## REQUIREMENT
Whenever the word "subsection" turns up in a line below, that line should be copied.

****************

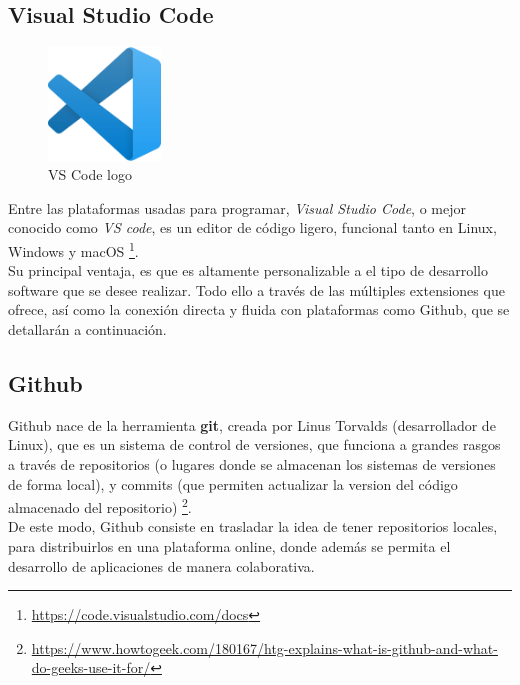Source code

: \subsection{Visual Studio Code}
\label{subsec:visual_studio_code}

\begin{figure} [tp]
	\begin{center}
	\includegraphics[height=3cm]{imagenes/cap3/4_vscode_logo.png}
	\end{center}
	\caption[VS Code logo]{VS Code logo}
	\label{fig:vscode}
\end{figure}

Entre las plataformas usadas para programar, \emph{Visual Studio Code}, o mejor conocido como \emph{VS code}, es un editor de código ligero, funcional tanto en Linux, Windows y macOS \footnote[9]{\url{https://code.visualstudio.com/docs}}.\\

Su principal ventaja, es que es altamente personalizable a el tipo de desarrollo software que se desee realizar. Todo ello a través de las múltiples extensiones que ofrece, así como la conexión directa y fluida con plataformas como Github, que se detallarán a continuación.\\

\subsection{Github}
\label{subsec:github}

Github nace de la herramienta \textbf{git}, creada por Linus Torvalds (desarrollador de Linux), que es un sistema de control de versiones, que funciona a grandes rasgos a través de repositorios (o lugares donde se almacenan los sistemas de versiones de forma local), y commits (que permiten actualizar la version del código almacenado del repositorio) \footnote[10]{\url{https://www.howtogeek.com/180167/htg-explains-what-is-github-and-what-do-geeks-use-it-for/}}.\\

De este modo, Github consiste en trasladar la idea de tener repositorios locales, para distribuirlos en una plataforma online, donde además se permita el desarrollo de aplicaciones de manera colaborativa.\\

****************

## TASK SOLUTION
: \subsection{Visual Studio Code}
\subsection{Github}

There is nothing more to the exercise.